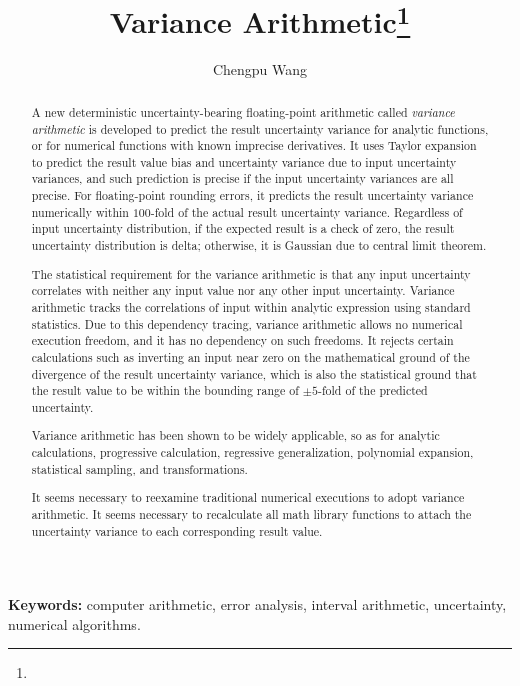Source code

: \documentclass[twoside]{article}
\title{Variance Arithmetic\footnote{\whenaccepted}}
\author{Chengpu Wang
\institution{40 Grossman Street, Melville, NY 11747, USA}
\email{Chengpu@gmail.com}}
\date{}
\numberwithin{equation}{section}
\newcommand{\keywords}[1]{\small\textbf{Keywords: }#1}
\begin{document}
\maketitle
\begin{abstract}

A new deterministic uncertainty-bearing floating-point arithmetic called \emph{variance arithmetic} is developed to predict the result uncertainty variance for analytic functions, or for numerical functions with known imprecise derivatives. 
It uses Taylor expansion to predict the result value bias and uncertainty variance due to input uncertainty variances, and such prediction is precise if the input uncertainty variances are all precise.
For floating-point rounding errors, it predicts the result uncertainty variance numerically within $100$-fold of the actual result uncertainty variance.
Regardless of input uncertainty distribution, if the expected result is a check of zero, the result uncertainty distribution is delta; otherwise, it is Gaussian due to central limit theorem.

The statistical requirement for the variance arithmetic is that any input uncertainty correlates with neither any input value nor any other input uncertainty. 
Variance arithmetic tracks the correlations of input within analytic expression using standard statistics.
Due to this dependency tracing, variance arithmetic allows no numerical execution freedom, and it has no dependency on such freedoms.
It rejects certain calculations such as inverting an input near zero on the mathematical ground of the divergence of the result uncertainty variance, which is also the statistical ground that the result value to be within the bounding range of $\pm 5$-fold of the predicted uncertainty.

Variance arithmetic has been shown to be widely applicable, so as for analytic calculations, progressive calculation, regressive generalization, polynomial expansion, statistical sampling, and transformations.

It seems necessary to reexamine traditional numerical executions to adopt variance arithmetic.
It seems necessary to recalculate all math library functions to attach the uncertainty variance to each corresponding result value.

\end{abstract}
\keywords{computer arithmetic, error analysis, interval arithmetic, uncertainty, numerical algorithms.}
\end{document}
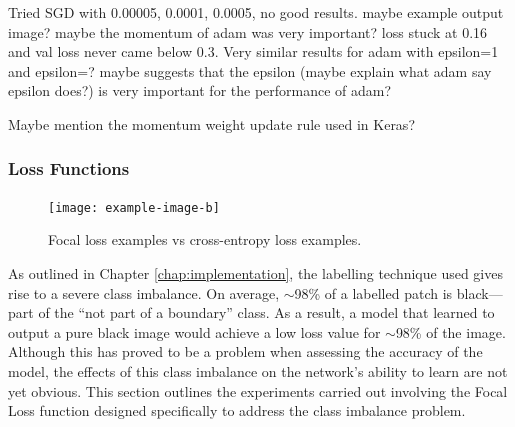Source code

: Tried SGD with 0.00005, 0.0001, 0.0005, no good results. maybe example output image? maybe the momentum of adam was very important? loss stuck at 0.16 and val loss never came below 0.3. Very similar results for adam with epsilon=1 and epsilon=? maybe suggests that the epsilon (maybe explain what adam say epsilon does?) is very important for the performance of adam?

Maybe mention the momentum weight update rule used in Keras?

\subsubsection{Loss Functions}

\begin{figure}[!t]
    \texttt{[image: example-image-b]}
    \caption{Focal loss examples vs cross-entropy loss examples.}
    \label{fig:lossfunctiondiff}
\end{figure}

As outlined in Chapter \ref{chap:implementation}, the labelling technique used gives rise to a severe class imbalance. On average, ${\sim}$98\% of a labelled patch is black---part of the ``not part of a boundary'' class. As a result, a model that learned to output a pure black image would achieve a low loss value for ${\sim}$98\% of the image. Although this has proved to be a problem when assessing the accuracy of the model, the effects of this class imbalance on the network's ability to learn are not yet obvious. This section outlines the experiments carried out involving the Focal Loss function designed specifically to address the class imbalance problem.



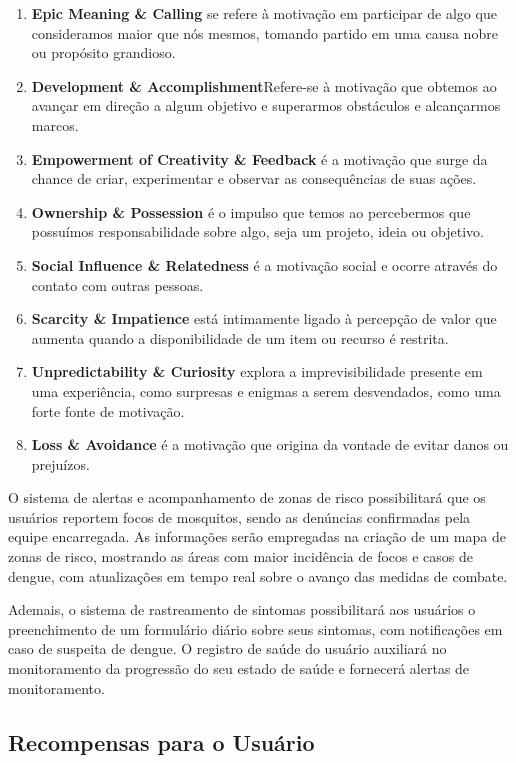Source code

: \documentclass[a5paper, 12pt]{article}
\begin{document}
\begin{enumerate}
    \item \textbf{Epic Meaning \& Calling} se refere à motivação em participar de algo que consideramos maior que nós mesmos, tomando partido em uma causa nobre ou propósito grandioso.
    \item \textbf{Development \& Accomplishment}Refere-se à motivação que obtemos ao avançar em direção a algum objetivo e superarmos obstáculos e alcançarmos marcos.
    \item \textbf{Empowerment of Creativity \& Feedback} é a motivação que surge da chance de criar, experimentar e observar as consequências de suas ações.
    \item \textbf{Ownership \& Possession} é o impulso que temos ao percebermos que possuímos responsabilidade sobre algo, seja um projeto, ideia ou objetivo.
    \item \textbf{Social Influence \& Relatedness} é a motivação social e ocorre através do contato com outras pessoas.
    \item \textbf{Scarcity \& Impatience} está intimamente ligado à percepção de valor que aumenta quando a disponibilidade de um item ou recurso é restrita.
    \item \textbf{Unpredictability \& Curiosity} explora a imprevisibilidade presente em uma experiência, como surpresas e enigmas a serem desvendados, como uma forte fonte de motivação.
    \item \textbf{Loss \& Avoidance} é a motivação que origina da vontade de evitar danos ou prejuízos.
\end{enumerate}

O sistema de alertas e acompanhamento de zonas de risco possibilitará que os usuários reportem focos de mosquitos, sendo as denúncias confirmadas pela equipe encarregada. As informações serão empregadas na criação de um mapa de zonas de risco, mostrando as áreas com maior incidência de focos e casos de dengue, com atualizações em tempo real sobre o avanço das medidas de combate.

Ademais, o sistema de rastreamento de sintomas possibilitará aos usuários o preenchimento de um formulário diário sobre seus sintomas, com notificações em caso de suspeita de dengue. O registro de saúde do usuário auxiliará no monitoramento da progressão do seu estado de saúde e fornecerá alertas de monitoramento.

\subsection{Recompensas para o Usuário}
\end{document}
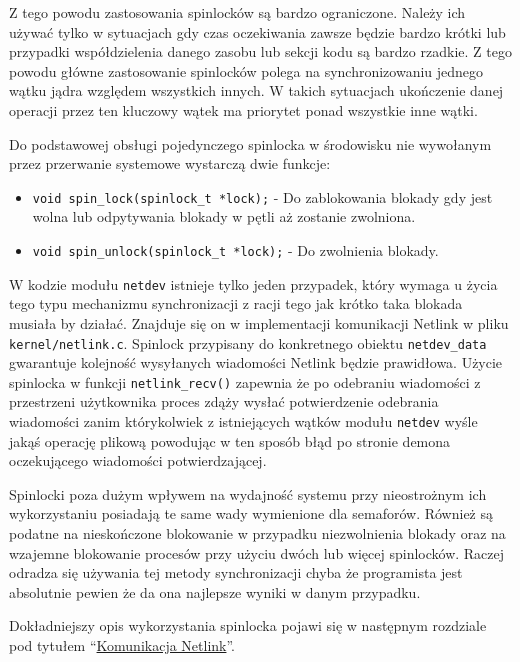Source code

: \documentclass[10pt]{article}
\begin{document}
Z tego powodu zastosowania spinlocków są bardzo ograniczone. Należy ich
używać tylko w sytuacjach gdy czas oczekiwania zawsze będzie bardzo
krótki lub przypadki współdzielenia danego zasobu lub sekcji kodu są
bardzo rzadkie. Z tego powodu główne zastosowanie spinlocków polega na
synchronizowaniu jednego wątku jądra względem wszystkich innych. W
takich sytuacjach ukończenie danej operacji przez ten kluczowy wątek ma
priorytet ponad wszystkie inne wątki.

Do podstawowej obsługi pojedynczego spinlocka w środowisku nie wywołanym
przez przerwanie systemowe wystarczą dwie funkcje:

\begin{itemize}
\itemsep1pt\parskip0pt
\item
  \texttt{void spin\_lock(spinlock\_t *lock);} - Do zablokowania blokady
  gdy jest wolna lub odpytywania blokady w pętli aż zostanie zwolniona.
\item
  \texttt{void spin\_unlock(spinlock\_t *lock);} - Do zwolnienia
  blokady.
\end{itemize}

W kodzie modułu \texttt{netdev} istnieje tylko jeden przypadek, który
wymaga u życia tego typu mechanizmu synchronizacji z racji tego jak
krótko taka blokada musiała by działać. Znajduje się on w implementacji
komunikacji Netlink w pliku \texttt{kernel/netlink.c}. Spinlock
przypisany do konkretnego obiektu \texttt{netdev\_data} gwarantuje
kolejność wysyłanych wiadomości Netlink będzie prawidłowa. Użycie
spinlocka w funkcji \texttt{netlink\_recv()} zapewnia że po odebraniu
wiadomości z przestrzeni użytkownika proces zdąży wysłać potwierdzenie
odebrania wiadomości zanim którykolwiek z istniejących wątków modułu
\texttt{netdev} wyśle jakąś operację plikową powodując w ten sposób błąd
po stronie demona oczekującego wiadomości potwierdzającej.

Spinlocki poza dużym wpływem na wydajność systemu przy nieostrożnym ich
wykorzystaniu posiadają te same wady wymienione dla semaforów. Również
są podatne na nieskończone blokowanie w przypadku niezwolnienia blokady
oraz na wzajemne blokowanie procesów przy użyciu dwóch lub więcej
spinlocków. Raczej odradza się używania tej metody synchronizacji chyba
że programista jest absolutnie pewien że da ona najlepsze wyniki w danym
przypadku.

Dokładniejszy opis wykorzystania spinlocka pojawi się w następnym
rozdziale pod tytułem ``\hyperref[komunikacja-netlink]{Komunikacja
Netlink}''.
\end{document}
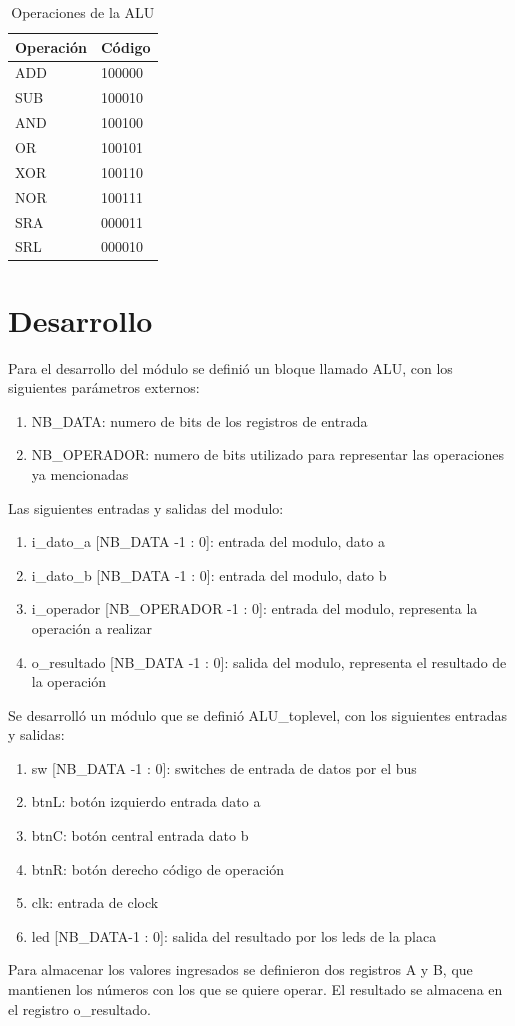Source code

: \documentclass[a4paper]{article}
\begin{document}
\begin{table}[h]
\centering
\begin{tabular}{@{}ll@{}}
\toprule
Operación & Código \\ \midrule
ADD       & 100000 \\
SUB       & 100010 \\
AND       & 100100 \\
OR        & 100101 \\
XOR       & 100110 \\
NOR       & 100111 \\ 
SRA       & 000011 \\
SRL       & 000010 \\ \bottomrule
\end{tabular}
\caption{Operaciones de la ALU}
\label{operaciones}
\end{table}

\section{Desarrollo}

Para el desarrollo del módulo se definió un bloque llamado ALU, con los siguientes parámetros externos:
\begin{enumerate}
    \item NB\_DATA: numero de bits de los registros de entrada
    \item NB\_OPERADOR: numero de bits utilizado para representar las operaciones ya mencionadas
\end{enumerate}
Las siguientes entradas y salidas del modulo:
\begin{enumerate}
    \item i\_dato\_a [NB\_DATA -1 : 0]: entrada del modulo, dato a
    \item i\_dato\_b [NB\_DATA -1 : 0]: entrada del modulo, dato b
    \item i\_operador [NB\_OPERADOR -1 : 0]: entrada del modulo, representa la operación a realizar
    \item o\_resultado [NB\_DATA -1 : 0]: salida del modulo, representa el resultado de la operación
\end{enumerate}
Se desarrolló un módulo que se definió ALU\_toplevel, con los siguientes entradas y salidas:
\begin{enumerate}
    \item sw [NB\_DATA -1 : 0]: switches de entrada de datos por el bus
    \item btnL: botón izquierdo entrada dato a
    \item btnC: botón central entrada dato b
    \item btnR: botón derecho código de operación
    \item clk: entrada de clock
    \item led [NB\_DATA-1 : 0]: salida del resultado por los leds de la placa
\end{enumerate}
Para almacenar los valores ingresados se definieron dos registros A y B, que mantienen los números con los que se quiere operar. 
El resultado se almacena en el registro o\_resultado.\\
\end{document}

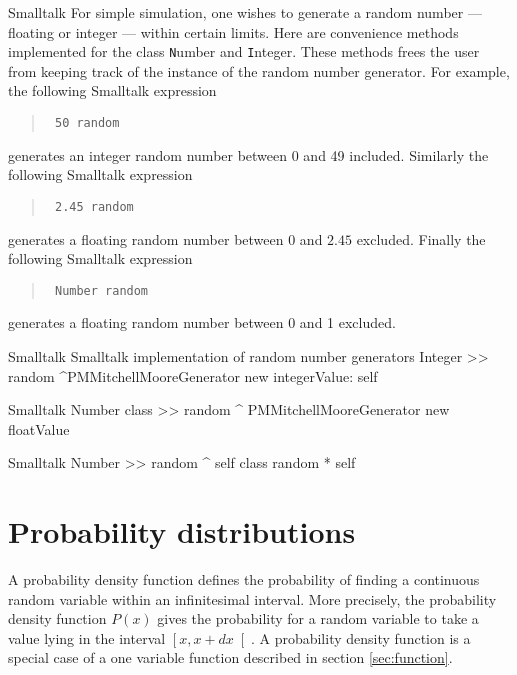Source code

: \begin{displaycode}{Smalltalk}
For simple simulation, one wishes to generate a random number ---
floating or integer --- within certain limits. Here are
convenience methods implemented for the class {\texttt Number} and
{\texttt Integer}. These methods frees the user from keeping track of
the instance of the random number generator. For example, the
following Smalltalk expression
\begin{quote}
\begin{verbatim}
 50 random
\end{verbatim}
\end{quote}
\noindent generates an integer random number between 0 and 49
included. Similarly the following Smalltalk expression
\begin{quote}
\begin{verbatim}
 2.45 random
\end{verbatim}
\end{quote}
\noindent generates a floating random number between 0 and $2.45$
excluded. Finally the following Smalltalk expression
\begin{quote}
\begin{verbatim}
 Number random
\end{verbatim}
\end{quote}
\noindent generates a floating random number between 0 and 1
excluded.

\label{ls:randomuse}
\begin{listing}[label=lst:matrix]{Smalltalk}
  {Smalltalk implementation of random number generators}
Integer >> random
    ^PMMitchellMooreGenerator new integerValue: self
\end{listing}

\begin{displaycode}{Smalltalk}
Number class >> random
    ^ PMMitchellMooreGenerator new floatValue
\end{displaycode}

\begin{displaycode}{Smalltalk}
Number >> random
    ^ self class random * self
\end{displaycode}

\section{Probability distributions}
\label{sec:probdistr}A probability density function defines the probability of finding a continuous random variable within an infinitesimal interval.
More precisely, the probability density function $P\left(x\right)$ gives the probability for a random variable to take a value lying in the interval $\left[x,x+dx\right[$.
A probability density function is a special case of a one variable function described in section
\ref{sec:function}.


\end{displaycode}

········

### [Work required]
Tally the lines in these entries that have the string "blokady" in them, then answer with the count and nothing else.

### [Output of the task]
4